Ph.D. Dissertation Defense: Garrett Warnell

Friday, July 18, 2014
10:00 a.m.
Room 4424
Maria Hoo
301 405 3681
mch@umd.edu

ANNOUNCEMENT: Ph.D. Dissertation Defense
 
Name: Garrett Warnell

Committee:
Professor Rama Chellappa, Chair
Professor Larry Davis
Professor Piya Pal
Professor Amitabh Varshney
Professor John Benedetto (Dean's Representative)

Date/Time: Friday, July 18, 2014, 10:00am

Location: Room 4172 AV Williams Building

Title: Adaptive Sensing and Processing for Some Computer Vision Problems

Abstract:

This dissertation is concerned with adaptive sensing and processing in computer vision, specifically through the application of computer vision techniques to non-standard sensors.
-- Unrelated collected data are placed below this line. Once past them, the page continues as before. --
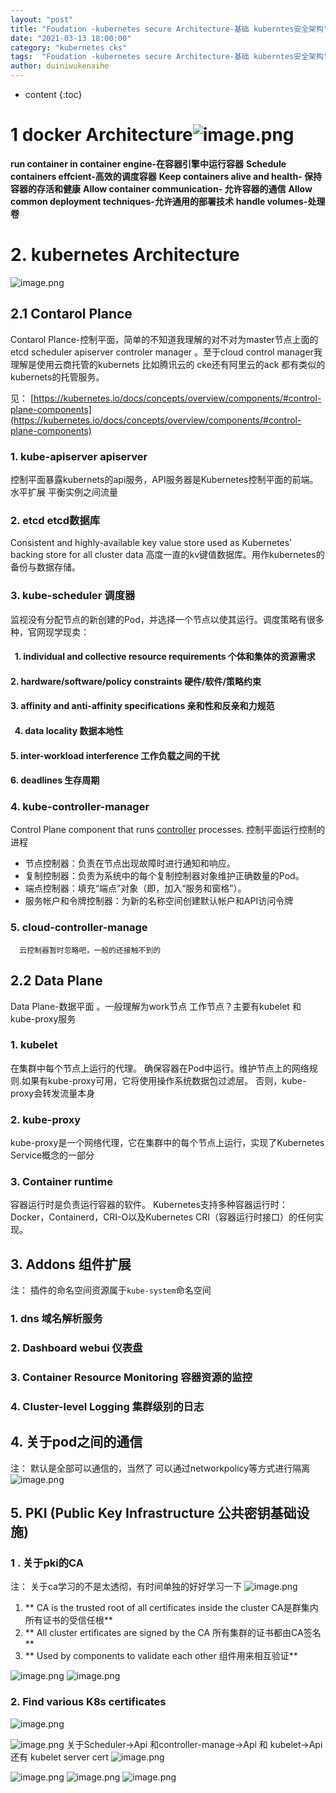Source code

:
 ```yaml
---
layout: "post"
title: "Foudation -kubernetes secure Architecture-基础 kuberntes安全架构"
date: "2021-03-13 18:00:00"
category: "kubernetes cks"
tags:  "Foudation -kubernetes secure Architecture-基础 kuberntes安全架构"
author: duiniwukenaihe
---
```

* content
{:toc}



# 1   docker   Architecture![image.png](https://cdn.nlark.com/yuque/0/2021/png/2505271/1612160877253-d97a71f9-d707-4b58-bced-068856b8677b.png#align=left&display=inline&height=476&margin=%5Bobject%20Object%5D&name=image.png&originHeight=476&originWidth=839&size=96824&status=done&style=none&width=839)
**run container in container engine-在容器引擎中运行容器**
**Schedule containers effcient-高效的调度容器**
**Keep containers  alive and  health- 保持容器的存活和健康**
**Allow container communication- 允许容器的通信**
**Allow  common deployment techniques-允许通用的部署技术**
**handle volumes-处理卷**




# 2.  kubernetes Architecture
![image.png](https://cdn.nlark.com/yuque/0/2021/png/2505271/1612162703928-ea1d9798-51be-46bc-8a9d-a5f7d8ad4af6.png#align=left&display=inline&height=479&margin=%5Bobject%20Object%5D&name=image.png&originHeight=479&originWidth=846&size=177759&status=done&style=none&width=846)
## 2.1 Contarol Plance
Contarol Plance-控制平面，简单的不知道我理解的对不对为master节点上面的etcd  scheduler   apiserver  controler manager 。至于cloud  control manager我理解是使用云商托管的kubernets  比如腾讯云的 cke还有阿里云的ack  都有类似的kubernets的托管服务。


见： [https://kubernetes.io/docs/concepts/overview/components/#control-plane-components](https://kubernetes.io/docs/concepts/overview/components/#control-plane-components)


### 1. kube-apiserver  apiserver
控制平面暴露kubernets的api服务，API服务器是Kubernetes控制平面的前端。 水平扩展 平衡实例之间流量
### 2. etcd  etcd数据库
Consistent and highly-available key value store used as Kubernetes' backing store for all cluster data  高度一直的kv键值数据库。用作kubernetes的备份与数据存储。
### 3. kube-scheduler 调度器
 监视没有分配节点的新创建的Pod，并选择一个节点以使其运行。调度策略有很多种，官网现学现卖：
####      1. individual and collective resource requirements  个体和集体的资源需求
####      2. hardware/software/policy constraints 硬件/软件/策略约束
####      3. affinity and anti-affinity specifications 亲和性和反亲和力规范
####      4. data locality  数据本地性
####      5. inter-workload interference  工作负载之间的干扰
####      6. deadlines  生存周期
### 4. kube-controller-manager
Control Plane component that runs [controller](https://kubernetes.io/docs/concepts/architecture/controller/) processes. 控制平面运行控制的进程

- 节点控制器：负责在节点出现故障时进行通知和响应。
- 复制控制器：负责为系统中的每个复制控制器对象维护正确数量的Pod。
- 端点控制器：填充“端点”对象（即，加入“服务和窗格”）。
- 服务帐户和令牌控制器：为新的名称空间创建默认帐户和API访问令牌
### 5. cloud-controller-manage 
      云控制器暂时忽略吧，一般的还接触不到的


## 2.2 Data Plane
Data Plane-数据平面 。一般理解为work节点  工作节点？主要有kubelet  和kube-proxy服务
### 1. kubelet
在集群中每个节点上运行的代理。 确保容器在Pod中运行。维护节点上的网络规则.如果有kube-proxy可用，它将使用操作系统数据包过滤层。 否则，kube-proxy会转发流量本身
### 2. kube-proxy
kube-proxy是一个网络代理，它在集群中的每个节点上运行，实现了Kubernetes Service概念的一部分
### 3. Container runtime
容器运行时是负责运行容器的软件。
Kubernetes支持多种容器运行时：Docker，Containerd，CRI-O以及Kubernetes CRI（容器运行时接口）的任何实现。
## 3. Addons 组件扩展
注：   插件的命名空间资源属于`kube-system`命名空间
### 1.  dns  域名解析服务
### 2. Dashboard  webui 仪表盘
### 3. Container Resource Monitoring 容器资源的监控
### 4. Cluster-level Logging  集群级别的日志
## 4. 关于pod之间的通信
 注：  默认是全部可以通信的，当然了 可以通过networkpolicy等方式进行隔离
![image.png](https://cdn.nlark.com/yuque/0/2021/png/2505271/1612167792428-baf3d545-2c96-486f-912b-f80a4f059f2c.png#align=left&display=inline&height=412&margin=%5Bobject%20Object%5D&name=image.png&originHeight=412&originWidth=862&size=74009&status=done&style=none&width=862)
## 5. PKI (Public Key Infrastructure 公共密钥基础设施)
### 1 . 关于pki的CA
注：  关于ca学习的不是太透彻，有时间单独的好好学习一下
![image.png](https://cdn.nlark.com/yuque/0/2021/png/2505271/1612167854985-177a3fc8-1554-400d-935a-0a832e1068b7.png#align=left&display=inline&height=473&margin=%5Bobject%20Object%5D&name=image.png&originHeight=473&originWidth=846&size=82043&status=done&style=none&width=846)

1. ** CA  is the trusted root of all certificates inside the cluster  CA是群集内所有证书的受信任根**
1. ** All cluster ertificates are signed by the CA  所有集群的证书都由CA签名**
1. ** Used by components to validate each other  组件用来相互验证**



![image.png](https://cdn.nlark.com/yuque/0/2021/png/2505271/1612167866086-564d35f6-5c49-4ef6-b6e3-2d79e3d2e7e9.png#align=left&display=inline&height=473&margin=%5Bobject%20Object%5D&name=image.png&originHeight=473&originWidth=836&size=76353&status=done&style=none&width=836)
![image.png](https://cdn.nlark.com/yuque/0/2021/png/2505271/1612167875351-4fd0c8b0-c8e5-4d4e-a665-8f70072dea59.png#align=left&display=inline&height=419&margin=%5Bobject%20Object%5D&name=image.png&originHeight=419&originWidth=746&size=94349&status=done&style=none&width=746)

### 2. Find various K8s certificates  
![image.png](https://cdn.nlark.com/yuque/0/2021/png/2505271/1612167884185-9efef269-f553-4f1c-b440-fc176ce33547.png#align=left&display=inline&height=422&margin=%5Bobject%20Object%5D&name=image.png&originHeight=422&originWidth=839&size=96375&status=done&style=none&width=839)


![image.png](https://cdn.nlark.com/yuque/0/2021/png/2505271/1612238511973-2b41b2d2-afb8-46ed-8282-c073d00eabdf.png#align=left&display=inline&height=529&margin=%5Bobject%20Object%5D&name=image.png&originHeight=529&originWidth=1160&size=69352&status=done&style=none&width=1160)
关于Scheduler->Api 和controller-manage->Api 和 kubelet->Api 还有 kubelet  server cert
![image.png](https://cdn.nlark.com/yuque/0/2021/png/2505271/1612246547815-8ebfac05-9489-42f7-a83d-243825169515.png#align=left&display=inline&height=706&margin=%5Bobject%20Object%5D&name=image.png&originHeight=706&originWidth=1348&size=238495&status=done&style=none&width=1348)


![image.png](https://cdn.nlark.com/yuque/0/2021/png/2505271/1612246756037-2d0686b1-156a-4c16-ad36-a90b74721e13.png#align=left&display=inline&height=712&margin=%5Bobject%20Object%5D&name=image.png&originHeight=712&originWidth=1350&size=239986&status=done&style=none&width=1350)
![image.png](https://cdn.nlark.com/yuque/0/2021/png/2505271/1612246814076-d0dcc301-40af-4da5-9719-11139305d5a7.png#align=left&display=inline&height=435&margin=%5Bobject%20Object%5D&name=image.png&originHeight=435&originWidth=1345&size=89321&status=done&style=none&width=1345)
![image.png](https://cdn.nlark.com/yuque/0/2021/png/2505271/1612246997758-73a61958-7024-45eb-be6e-6cf131cdeb8e.png#align=left&display=inline&height=182&margin=%5Bobject%20Object%5D&name=image.png&originHeight=182&originWidth=1238&size=26993&status=done&style=none&width=1238)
In the first part, we adapt the classical computer vision problem of gradient-based surface reconstruction to the phase unwrapping problem that presents itself in, among other applications, interferometric synthetic aperture radar. Specifically, we propose a new formulation of and solution to the classical two-dimensional phase unwrapping problem. As is usually done, we use the wrapped principal phase gradient field as a measurement of the absolute phase gradient field. Since this model rarely holds in practice, we explicitly enforce integrability of the gradient measurements through a sparse error-correction model. Using a novel energy-minimization functional, we formulate the phase unwrapping task as a generalized lasso problem. We then jointly estimate the absolute phase and the sparse measurement errors using the alternating direction method of multipliers (ADMM) algorithm. Using an interferometric synthetic aperture radar noise model, we evaluate our technique for several synthetic surfaces and compare the results to recently-proposed phase unwrapping techniques. Our method applies new ideas from convex optimization and sparse regularization to the well-studied problem of phase unwrapping.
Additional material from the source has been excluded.